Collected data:
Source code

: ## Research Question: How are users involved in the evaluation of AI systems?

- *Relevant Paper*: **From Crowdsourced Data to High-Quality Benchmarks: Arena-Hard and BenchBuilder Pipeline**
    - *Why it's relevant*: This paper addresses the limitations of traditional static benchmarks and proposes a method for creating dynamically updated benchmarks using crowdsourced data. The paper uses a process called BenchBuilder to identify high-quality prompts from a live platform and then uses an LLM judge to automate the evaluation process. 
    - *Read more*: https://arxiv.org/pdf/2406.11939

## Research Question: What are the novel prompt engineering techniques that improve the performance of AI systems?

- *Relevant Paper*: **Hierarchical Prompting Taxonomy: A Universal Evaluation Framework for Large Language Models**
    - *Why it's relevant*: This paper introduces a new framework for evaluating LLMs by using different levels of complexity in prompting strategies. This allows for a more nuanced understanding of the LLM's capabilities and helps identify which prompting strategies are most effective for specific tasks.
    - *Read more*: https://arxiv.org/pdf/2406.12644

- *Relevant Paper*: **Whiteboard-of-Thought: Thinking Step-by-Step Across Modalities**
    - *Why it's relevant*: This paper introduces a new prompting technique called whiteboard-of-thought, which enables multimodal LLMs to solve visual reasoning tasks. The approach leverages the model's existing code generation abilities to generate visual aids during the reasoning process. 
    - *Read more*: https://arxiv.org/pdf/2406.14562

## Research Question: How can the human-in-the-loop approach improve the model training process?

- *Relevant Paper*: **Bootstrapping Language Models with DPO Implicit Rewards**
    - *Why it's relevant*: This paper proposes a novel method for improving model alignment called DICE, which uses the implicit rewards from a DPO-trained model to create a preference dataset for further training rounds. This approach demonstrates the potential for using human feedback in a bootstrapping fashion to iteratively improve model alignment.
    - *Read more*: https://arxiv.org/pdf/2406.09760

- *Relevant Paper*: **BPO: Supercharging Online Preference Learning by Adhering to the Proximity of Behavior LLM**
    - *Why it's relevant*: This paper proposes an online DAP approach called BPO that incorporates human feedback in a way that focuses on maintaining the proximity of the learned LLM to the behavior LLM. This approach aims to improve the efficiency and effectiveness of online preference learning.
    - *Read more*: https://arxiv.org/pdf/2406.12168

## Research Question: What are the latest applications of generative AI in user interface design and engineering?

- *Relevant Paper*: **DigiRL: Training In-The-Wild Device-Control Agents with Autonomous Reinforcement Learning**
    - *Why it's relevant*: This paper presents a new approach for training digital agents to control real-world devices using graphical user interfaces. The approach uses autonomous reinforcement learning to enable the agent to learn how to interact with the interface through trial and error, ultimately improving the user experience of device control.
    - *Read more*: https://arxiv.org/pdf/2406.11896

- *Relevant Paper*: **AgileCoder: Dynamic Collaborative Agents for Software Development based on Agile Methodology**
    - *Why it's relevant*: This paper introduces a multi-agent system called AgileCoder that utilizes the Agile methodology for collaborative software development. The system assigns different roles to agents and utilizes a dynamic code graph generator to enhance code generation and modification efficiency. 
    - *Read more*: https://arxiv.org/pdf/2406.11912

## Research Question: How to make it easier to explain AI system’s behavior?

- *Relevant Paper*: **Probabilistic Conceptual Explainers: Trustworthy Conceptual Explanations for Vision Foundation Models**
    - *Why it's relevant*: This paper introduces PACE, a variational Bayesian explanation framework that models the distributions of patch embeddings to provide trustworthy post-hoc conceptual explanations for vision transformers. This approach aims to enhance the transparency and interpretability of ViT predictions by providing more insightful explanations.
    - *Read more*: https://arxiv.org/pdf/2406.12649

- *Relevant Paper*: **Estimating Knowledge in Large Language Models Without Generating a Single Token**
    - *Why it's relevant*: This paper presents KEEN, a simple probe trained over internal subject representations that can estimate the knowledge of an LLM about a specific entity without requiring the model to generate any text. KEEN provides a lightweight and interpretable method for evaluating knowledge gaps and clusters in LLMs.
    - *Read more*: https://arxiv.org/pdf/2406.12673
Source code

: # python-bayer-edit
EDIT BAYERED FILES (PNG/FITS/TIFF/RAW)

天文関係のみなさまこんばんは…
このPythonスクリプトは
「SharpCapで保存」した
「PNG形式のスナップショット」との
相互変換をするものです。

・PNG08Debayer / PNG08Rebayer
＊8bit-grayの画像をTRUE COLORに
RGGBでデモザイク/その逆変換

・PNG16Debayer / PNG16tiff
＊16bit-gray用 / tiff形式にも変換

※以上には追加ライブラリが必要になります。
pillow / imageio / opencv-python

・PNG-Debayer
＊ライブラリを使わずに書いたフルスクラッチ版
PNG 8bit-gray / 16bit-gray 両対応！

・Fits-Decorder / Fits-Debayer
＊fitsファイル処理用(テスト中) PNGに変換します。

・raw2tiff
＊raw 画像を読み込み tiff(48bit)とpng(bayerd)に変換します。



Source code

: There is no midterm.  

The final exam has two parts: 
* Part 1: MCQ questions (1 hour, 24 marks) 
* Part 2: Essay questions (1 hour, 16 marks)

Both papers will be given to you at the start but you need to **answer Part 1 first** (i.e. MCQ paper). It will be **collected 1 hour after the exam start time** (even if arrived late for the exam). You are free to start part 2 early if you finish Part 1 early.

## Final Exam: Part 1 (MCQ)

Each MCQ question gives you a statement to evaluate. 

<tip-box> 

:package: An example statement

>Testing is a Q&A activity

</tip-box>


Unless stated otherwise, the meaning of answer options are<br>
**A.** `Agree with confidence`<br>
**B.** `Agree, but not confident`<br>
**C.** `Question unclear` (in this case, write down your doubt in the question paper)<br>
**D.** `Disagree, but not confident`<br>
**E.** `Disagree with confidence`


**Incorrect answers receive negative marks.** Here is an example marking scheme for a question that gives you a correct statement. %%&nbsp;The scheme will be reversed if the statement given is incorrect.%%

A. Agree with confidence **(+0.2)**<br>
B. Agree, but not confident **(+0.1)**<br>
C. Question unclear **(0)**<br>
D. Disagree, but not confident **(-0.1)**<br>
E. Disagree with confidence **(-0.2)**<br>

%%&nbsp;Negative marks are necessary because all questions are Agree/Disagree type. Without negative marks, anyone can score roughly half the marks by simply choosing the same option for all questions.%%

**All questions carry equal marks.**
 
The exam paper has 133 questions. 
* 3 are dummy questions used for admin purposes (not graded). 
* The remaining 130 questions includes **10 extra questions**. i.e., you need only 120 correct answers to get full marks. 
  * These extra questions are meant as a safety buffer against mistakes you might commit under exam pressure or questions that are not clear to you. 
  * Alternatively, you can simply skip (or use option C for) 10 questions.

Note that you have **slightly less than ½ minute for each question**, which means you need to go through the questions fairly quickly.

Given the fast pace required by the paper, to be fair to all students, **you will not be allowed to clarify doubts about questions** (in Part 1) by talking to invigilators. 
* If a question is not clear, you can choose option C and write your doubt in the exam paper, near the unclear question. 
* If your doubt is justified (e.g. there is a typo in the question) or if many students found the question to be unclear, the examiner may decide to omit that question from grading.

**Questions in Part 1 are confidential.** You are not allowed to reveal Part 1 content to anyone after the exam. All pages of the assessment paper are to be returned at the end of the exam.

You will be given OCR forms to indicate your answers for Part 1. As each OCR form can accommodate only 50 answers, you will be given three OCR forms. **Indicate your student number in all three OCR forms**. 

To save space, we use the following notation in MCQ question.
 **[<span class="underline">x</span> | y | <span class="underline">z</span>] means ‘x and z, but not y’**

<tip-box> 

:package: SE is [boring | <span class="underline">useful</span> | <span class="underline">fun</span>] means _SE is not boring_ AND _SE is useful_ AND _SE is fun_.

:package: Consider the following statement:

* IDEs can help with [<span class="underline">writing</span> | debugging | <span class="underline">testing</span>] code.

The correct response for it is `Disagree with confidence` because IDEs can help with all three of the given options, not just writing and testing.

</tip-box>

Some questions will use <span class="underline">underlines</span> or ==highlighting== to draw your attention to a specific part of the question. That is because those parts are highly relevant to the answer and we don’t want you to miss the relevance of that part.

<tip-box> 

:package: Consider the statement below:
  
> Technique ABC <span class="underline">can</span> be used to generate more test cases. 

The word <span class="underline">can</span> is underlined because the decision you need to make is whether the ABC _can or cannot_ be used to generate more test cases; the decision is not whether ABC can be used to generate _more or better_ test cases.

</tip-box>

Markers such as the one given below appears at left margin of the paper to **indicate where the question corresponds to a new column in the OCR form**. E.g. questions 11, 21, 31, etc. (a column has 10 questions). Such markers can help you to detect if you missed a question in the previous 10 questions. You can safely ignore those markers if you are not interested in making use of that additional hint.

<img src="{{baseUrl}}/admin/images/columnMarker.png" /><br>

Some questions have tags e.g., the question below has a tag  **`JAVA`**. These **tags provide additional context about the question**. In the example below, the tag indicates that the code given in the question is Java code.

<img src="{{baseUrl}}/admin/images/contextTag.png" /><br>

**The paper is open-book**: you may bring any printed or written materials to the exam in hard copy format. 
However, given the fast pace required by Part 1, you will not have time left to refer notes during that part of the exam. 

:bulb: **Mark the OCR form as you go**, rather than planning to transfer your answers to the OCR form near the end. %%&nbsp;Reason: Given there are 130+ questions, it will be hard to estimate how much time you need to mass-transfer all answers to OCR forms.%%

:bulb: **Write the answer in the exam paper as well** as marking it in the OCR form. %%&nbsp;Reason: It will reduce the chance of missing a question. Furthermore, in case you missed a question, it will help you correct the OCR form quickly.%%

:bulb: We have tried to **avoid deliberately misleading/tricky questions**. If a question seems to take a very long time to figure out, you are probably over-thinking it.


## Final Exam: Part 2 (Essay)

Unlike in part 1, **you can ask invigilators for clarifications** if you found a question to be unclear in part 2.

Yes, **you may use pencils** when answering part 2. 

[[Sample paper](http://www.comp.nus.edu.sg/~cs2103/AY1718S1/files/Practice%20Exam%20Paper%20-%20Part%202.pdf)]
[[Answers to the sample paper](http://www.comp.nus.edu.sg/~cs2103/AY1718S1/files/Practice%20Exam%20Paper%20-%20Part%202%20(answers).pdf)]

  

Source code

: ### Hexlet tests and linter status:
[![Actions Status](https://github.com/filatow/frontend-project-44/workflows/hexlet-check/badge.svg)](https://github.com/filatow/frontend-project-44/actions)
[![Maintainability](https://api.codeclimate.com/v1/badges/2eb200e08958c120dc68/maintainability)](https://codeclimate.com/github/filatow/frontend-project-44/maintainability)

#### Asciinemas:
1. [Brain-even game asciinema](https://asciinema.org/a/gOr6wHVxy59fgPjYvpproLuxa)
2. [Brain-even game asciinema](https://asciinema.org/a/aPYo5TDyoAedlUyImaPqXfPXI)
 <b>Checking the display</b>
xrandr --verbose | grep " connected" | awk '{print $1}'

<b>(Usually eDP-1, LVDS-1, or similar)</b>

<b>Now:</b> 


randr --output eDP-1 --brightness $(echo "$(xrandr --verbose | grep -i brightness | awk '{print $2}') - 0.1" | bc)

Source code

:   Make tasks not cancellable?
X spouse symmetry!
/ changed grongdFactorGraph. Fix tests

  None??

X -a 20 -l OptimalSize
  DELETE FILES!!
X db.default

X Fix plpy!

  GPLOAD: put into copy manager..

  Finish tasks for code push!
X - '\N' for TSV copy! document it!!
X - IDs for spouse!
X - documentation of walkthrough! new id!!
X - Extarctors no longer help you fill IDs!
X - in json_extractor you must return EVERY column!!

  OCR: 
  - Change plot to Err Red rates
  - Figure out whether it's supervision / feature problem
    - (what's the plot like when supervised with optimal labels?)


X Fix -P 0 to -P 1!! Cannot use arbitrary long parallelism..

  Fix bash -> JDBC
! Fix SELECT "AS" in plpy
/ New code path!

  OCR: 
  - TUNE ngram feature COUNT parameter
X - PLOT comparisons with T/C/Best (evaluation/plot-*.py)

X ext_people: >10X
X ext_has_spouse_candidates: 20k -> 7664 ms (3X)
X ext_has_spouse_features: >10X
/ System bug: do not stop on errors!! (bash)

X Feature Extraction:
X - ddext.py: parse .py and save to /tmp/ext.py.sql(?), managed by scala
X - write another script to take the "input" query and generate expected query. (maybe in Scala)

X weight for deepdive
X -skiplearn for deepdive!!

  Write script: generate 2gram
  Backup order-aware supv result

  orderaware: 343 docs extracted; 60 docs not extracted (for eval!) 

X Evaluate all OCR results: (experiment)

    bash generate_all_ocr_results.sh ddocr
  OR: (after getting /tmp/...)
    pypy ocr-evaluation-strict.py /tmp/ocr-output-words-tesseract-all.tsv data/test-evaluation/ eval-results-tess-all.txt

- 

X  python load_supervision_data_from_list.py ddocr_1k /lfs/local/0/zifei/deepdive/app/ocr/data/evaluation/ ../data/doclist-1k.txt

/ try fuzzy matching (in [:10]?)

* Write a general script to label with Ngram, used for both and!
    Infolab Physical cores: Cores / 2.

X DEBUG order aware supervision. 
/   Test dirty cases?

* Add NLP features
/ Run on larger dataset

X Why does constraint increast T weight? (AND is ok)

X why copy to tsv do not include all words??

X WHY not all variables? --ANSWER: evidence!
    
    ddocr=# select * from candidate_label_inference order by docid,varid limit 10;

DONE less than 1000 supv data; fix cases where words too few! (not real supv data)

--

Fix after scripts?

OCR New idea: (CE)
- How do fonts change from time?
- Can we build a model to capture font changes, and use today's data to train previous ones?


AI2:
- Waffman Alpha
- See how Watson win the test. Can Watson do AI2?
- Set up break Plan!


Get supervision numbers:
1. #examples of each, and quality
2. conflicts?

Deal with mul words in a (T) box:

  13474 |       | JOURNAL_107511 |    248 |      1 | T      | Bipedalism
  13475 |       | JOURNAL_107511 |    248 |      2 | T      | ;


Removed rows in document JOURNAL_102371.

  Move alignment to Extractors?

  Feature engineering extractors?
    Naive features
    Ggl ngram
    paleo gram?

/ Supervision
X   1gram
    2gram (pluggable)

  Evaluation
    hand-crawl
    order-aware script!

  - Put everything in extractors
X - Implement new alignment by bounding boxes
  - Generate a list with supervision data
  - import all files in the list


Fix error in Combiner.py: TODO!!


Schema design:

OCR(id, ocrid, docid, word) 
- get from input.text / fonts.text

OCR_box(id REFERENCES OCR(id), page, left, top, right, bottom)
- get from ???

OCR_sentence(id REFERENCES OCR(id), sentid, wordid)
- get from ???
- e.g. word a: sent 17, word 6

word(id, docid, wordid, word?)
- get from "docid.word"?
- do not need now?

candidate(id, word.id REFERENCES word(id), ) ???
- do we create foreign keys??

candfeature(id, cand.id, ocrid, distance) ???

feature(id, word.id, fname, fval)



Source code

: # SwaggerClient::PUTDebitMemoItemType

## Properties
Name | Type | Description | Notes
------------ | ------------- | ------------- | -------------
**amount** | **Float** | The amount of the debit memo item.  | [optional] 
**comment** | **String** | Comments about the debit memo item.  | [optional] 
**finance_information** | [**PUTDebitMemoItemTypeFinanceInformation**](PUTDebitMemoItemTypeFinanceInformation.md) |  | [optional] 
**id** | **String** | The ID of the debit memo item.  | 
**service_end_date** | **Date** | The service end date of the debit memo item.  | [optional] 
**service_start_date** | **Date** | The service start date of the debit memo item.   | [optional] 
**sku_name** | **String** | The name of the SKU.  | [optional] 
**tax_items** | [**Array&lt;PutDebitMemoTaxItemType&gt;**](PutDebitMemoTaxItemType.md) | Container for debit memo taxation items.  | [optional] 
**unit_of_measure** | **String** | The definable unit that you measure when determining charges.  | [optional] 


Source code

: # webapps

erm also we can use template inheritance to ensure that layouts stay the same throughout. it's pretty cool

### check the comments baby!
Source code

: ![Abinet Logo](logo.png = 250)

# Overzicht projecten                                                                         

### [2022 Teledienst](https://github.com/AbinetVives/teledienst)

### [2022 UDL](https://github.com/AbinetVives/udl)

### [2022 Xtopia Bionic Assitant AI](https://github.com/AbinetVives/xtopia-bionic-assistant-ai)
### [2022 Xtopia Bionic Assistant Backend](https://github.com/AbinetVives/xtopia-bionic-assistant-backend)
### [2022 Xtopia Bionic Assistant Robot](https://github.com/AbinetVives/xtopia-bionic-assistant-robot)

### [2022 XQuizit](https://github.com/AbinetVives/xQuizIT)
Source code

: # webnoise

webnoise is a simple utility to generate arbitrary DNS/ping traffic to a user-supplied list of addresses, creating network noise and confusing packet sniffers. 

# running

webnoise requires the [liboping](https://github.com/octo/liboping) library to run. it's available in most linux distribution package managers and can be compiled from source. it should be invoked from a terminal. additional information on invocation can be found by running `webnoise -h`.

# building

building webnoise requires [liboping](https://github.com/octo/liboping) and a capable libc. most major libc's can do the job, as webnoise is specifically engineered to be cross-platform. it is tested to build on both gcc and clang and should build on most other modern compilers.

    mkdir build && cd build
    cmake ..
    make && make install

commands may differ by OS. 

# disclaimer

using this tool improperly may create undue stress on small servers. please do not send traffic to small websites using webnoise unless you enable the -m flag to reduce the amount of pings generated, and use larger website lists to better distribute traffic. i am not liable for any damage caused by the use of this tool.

What the task asks> The lines needed are the ones from the first line of the entries through the line that contains "- *Read more*: https://arxiv.org/pdf/2406.14562", given again without any change.

Reply>
Source code

: ## Research Question: How are users involved in the evaluation of AI systems?

- *Relevant Paper*: **From Crowdsourced Data to High-Quality Benchmarks: Arena-Hard and BenchBuilder Pipeline**
    - *Why it's relevant*: This paper addresses the limitations of traditional static benchmarks and proposes a method for creating dynamically updated benchmarks using crowdsourced data. The paper uses a process called BenchBuilder to identify high-quality prompts from a live platform and then uses an LLM judge to automate the evaluation process. 
    - *Read more*: https://arxiv.org/pdf/2406.11939

## Research Question: What are the novel prompt engineering techniques that improve the performance of AI systems?

- *Relevant Paper*: **Hierarchical Prompting Taxonomy: A Universal Evaluation Framework for Large Language Models**
    - *Why it's relevant*: This paper introduces a new framework for evaluating LLMs by using different levels of complexity in prompting strategies. This allows for a more nuanced understanding of the LLM's capabilities and helps identify which prompting strategies are most effective for specific tasks.
    - *Read more*: https://arxiv.org/pdf/2406.12644

- *Relevant Paper*: **Whiteboard-of-Thought: Thinking Step-by-Step Across Modalities**
    - *Why it's relevant*: This paper introduces a new prompting technique called whiteboard-of-thought, which enables multimodal LLMs to solve visual reasoning tasks. The approach leverages the model's existing code generation abilities to generate visual aids during the reasoning process. 
    - *Read more*: https://arxiv.org/pdf/2406.14562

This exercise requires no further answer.